Every spell drained me further. My magic reserves were scraping bottom, running on fumes and spite. If I didn't end this soon, I'd pass out mid-flight and become a very sad stain on the pavement.
Think. There has to be a way to—
Movement in the corner of my eye.
A construction crane loomed between two buildings ahead, its massive arm slowly hoisting a steel beam toward the rooftop. The beam swung gently in the wind, huge and heavy and perfect.
Jessica and Kilgrave were heading straight for it.
My eyes narrowed.
There.
I extended my hand, fingers spread, palm facing the beam. Magic gathered—weak, flickering, barely enough—
"Wingardium Leviosa!"
Creak...
The steel beam lurched. It rotated mid-lift, rising faster than it should, positioning itself directly in Jessica and Kilgrave's path like a massive metal clothesline.

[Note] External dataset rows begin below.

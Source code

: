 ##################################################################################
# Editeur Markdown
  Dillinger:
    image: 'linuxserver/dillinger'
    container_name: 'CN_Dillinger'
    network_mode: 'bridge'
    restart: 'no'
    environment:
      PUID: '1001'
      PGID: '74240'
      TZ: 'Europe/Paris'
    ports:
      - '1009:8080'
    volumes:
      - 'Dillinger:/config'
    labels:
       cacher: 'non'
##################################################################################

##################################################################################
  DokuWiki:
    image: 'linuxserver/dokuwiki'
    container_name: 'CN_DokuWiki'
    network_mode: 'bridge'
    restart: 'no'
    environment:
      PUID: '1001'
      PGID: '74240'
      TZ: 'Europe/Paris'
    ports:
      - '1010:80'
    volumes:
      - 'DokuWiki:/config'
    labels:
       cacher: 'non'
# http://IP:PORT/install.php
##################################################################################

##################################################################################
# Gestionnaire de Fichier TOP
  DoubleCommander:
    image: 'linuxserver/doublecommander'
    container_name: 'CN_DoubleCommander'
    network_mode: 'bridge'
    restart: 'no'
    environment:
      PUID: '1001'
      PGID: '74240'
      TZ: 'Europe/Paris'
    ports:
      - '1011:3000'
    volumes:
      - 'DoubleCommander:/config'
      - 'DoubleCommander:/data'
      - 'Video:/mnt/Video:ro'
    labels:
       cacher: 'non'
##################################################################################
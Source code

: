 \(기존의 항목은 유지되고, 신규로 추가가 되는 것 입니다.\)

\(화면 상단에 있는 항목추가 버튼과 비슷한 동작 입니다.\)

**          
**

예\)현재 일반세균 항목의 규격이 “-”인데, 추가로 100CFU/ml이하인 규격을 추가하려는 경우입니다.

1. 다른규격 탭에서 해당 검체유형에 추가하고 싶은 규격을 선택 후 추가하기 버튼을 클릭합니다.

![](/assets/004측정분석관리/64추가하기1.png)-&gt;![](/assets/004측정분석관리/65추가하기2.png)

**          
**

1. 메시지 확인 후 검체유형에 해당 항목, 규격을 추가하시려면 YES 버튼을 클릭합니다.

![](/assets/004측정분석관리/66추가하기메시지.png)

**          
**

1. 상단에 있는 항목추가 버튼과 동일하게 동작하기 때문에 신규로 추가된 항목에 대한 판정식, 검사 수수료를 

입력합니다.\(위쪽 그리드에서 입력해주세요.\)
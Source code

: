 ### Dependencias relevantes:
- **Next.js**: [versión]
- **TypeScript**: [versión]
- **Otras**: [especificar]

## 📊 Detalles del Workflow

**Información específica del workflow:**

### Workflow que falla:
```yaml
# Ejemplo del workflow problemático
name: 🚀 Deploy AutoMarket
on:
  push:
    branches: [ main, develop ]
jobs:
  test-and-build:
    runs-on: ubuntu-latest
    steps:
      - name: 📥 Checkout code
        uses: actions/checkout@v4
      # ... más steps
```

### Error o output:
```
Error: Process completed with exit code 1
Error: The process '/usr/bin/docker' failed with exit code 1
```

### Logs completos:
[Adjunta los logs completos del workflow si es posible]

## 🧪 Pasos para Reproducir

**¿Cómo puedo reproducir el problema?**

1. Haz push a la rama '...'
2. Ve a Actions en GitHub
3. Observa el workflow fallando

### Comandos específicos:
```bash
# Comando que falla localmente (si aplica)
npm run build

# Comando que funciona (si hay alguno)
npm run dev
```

They didn't see it coming.
Jessica leaped from one rooftop to the next, Kilgrave still tucked under her arm—and slammed headfirst into the beam.
The impact was brutal. Metal met flesh with a sound like a car crash. Jessica's eyes went wide. Her grip on Kilgrave loosened. Her body tumbled backward, spinning through the air, before crashing onto the rooftop below with enough force to crack the concrete.
Kilgrave flew.
He sailed through the air like a broken doll, arms windmilling uselessly, and hit the ground hard. Bones snapped. His legs twisted at angles that made my stomach turn. One arm bent backward, completely shattered. Blood poured from his nose and mouth in a steady stream.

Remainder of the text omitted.